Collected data
Segment Open

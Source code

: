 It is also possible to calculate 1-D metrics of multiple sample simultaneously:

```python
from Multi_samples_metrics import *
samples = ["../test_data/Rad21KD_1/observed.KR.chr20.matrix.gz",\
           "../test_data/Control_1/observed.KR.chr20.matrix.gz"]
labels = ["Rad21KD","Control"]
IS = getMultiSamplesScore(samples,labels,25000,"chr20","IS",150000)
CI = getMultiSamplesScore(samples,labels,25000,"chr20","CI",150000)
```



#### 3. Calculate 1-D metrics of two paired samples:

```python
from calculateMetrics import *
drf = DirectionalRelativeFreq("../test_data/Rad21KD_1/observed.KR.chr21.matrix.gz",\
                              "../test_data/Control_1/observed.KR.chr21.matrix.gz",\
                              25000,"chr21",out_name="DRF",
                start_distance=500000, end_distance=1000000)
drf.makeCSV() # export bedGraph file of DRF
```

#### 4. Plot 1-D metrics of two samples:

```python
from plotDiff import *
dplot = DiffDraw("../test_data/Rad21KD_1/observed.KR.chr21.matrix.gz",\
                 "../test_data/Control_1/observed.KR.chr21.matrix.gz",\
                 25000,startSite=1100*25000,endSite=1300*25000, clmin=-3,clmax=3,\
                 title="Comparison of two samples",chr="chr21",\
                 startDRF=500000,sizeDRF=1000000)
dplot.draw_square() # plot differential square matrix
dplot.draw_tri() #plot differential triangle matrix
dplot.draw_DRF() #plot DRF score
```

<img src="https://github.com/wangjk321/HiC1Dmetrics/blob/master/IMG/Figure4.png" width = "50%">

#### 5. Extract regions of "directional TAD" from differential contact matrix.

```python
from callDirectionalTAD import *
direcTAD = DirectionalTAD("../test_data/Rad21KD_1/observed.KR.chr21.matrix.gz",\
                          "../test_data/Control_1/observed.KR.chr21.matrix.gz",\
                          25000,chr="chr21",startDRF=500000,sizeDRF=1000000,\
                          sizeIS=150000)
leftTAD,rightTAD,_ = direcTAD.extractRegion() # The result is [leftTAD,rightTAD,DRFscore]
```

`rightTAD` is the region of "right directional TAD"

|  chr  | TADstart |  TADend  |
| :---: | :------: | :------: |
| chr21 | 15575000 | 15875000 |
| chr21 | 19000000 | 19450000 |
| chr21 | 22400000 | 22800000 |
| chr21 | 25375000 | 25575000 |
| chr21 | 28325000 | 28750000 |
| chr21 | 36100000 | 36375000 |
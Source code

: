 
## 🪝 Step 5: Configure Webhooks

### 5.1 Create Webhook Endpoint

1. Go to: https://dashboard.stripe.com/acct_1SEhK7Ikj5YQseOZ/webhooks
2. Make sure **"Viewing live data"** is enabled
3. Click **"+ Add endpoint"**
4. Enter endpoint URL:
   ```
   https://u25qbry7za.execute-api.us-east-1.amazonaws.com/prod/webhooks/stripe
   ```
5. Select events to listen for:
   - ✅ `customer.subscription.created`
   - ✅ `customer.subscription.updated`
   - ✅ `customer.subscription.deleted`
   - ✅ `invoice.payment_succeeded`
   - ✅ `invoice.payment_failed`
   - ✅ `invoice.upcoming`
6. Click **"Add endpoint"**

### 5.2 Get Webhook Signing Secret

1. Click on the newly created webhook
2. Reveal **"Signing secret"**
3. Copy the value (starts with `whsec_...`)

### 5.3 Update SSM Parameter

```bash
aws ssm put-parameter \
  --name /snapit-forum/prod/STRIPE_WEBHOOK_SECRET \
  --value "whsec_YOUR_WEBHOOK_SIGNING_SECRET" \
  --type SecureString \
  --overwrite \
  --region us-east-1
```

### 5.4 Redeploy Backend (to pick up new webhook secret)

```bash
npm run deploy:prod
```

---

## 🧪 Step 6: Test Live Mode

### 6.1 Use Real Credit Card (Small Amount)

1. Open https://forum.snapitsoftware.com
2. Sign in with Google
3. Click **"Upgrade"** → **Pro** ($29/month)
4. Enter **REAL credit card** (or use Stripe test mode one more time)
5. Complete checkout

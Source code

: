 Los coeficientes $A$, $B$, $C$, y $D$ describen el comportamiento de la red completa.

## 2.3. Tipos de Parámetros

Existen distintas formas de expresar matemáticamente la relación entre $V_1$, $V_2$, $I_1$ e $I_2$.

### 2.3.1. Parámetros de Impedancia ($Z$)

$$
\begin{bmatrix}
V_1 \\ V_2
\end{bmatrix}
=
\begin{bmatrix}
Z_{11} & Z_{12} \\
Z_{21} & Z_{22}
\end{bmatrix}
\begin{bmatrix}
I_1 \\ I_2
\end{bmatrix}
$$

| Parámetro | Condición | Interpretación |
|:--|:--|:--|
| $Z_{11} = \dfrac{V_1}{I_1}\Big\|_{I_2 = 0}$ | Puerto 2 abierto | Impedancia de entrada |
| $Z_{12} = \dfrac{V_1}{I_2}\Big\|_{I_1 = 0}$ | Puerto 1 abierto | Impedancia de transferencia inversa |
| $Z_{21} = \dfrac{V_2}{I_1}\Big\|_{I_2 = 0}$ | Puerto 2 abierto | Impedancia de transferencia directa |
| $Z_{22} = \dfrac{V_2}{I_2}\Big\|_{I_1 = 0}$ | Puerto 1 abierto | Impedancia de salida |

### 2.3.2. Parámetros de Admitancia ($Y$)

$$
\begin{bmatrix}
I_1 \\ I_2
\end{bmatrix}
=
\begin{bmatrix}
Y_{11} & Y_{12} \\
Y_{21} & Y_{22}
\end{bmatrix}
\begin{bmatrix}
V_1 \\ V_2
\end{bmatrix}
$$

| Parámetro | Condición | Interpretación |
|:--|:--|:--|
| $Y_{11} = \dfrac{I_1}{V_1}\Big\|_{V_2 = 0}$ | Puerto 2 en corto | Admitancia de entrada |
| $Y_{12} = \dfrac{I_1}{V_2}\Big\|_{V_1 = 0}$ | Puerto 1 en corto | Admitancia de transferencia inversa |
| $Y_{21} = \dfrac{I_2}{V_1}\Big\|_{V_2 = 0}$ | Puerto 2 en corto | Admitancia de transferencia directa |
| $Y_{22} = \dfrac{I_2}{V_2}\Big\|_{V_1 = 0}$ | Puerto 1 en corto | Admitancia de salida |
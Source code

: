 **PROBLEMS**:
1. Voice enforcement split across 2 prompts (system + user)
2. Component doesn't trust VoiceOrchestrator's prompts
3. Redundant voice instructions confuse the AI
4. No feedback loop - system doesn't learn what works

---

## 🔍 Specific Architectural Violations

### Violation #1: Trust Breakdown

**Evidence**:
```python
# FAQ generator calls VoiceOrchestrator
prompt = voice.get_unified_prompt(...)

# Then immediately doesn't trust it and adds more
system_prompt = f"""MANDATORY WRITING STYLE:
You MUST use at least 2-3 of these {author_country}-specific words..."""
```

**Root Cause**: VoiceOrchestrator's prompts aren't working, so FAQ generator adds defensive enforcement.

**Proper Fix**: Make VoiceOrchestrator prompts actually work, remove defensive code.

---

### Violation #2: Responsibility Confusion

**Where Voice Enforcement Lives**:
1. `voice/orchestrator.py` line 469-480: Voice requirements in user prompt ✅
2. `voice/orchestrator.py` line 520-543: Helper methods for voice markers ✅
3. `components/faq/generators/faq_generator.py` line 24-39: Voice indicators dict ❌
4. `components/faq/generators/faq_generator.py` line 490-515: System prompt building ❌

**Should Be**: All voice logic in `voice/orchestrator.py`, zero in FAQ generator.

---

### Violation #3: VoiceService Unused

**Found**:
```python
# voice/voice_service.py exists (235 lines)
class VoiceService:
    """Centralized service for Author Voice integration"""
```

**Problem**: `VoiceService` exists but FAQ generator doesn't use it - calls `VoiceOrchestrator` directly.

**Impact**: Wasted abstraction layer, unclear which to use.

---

Segment Closed

_About this exercise_
Spot the lines above that mention "Enter" and copy them.

_Written answer_
4. Enter endpoint URL:
4. Enter **REAL credit card** (or use Stripe test mode one more time)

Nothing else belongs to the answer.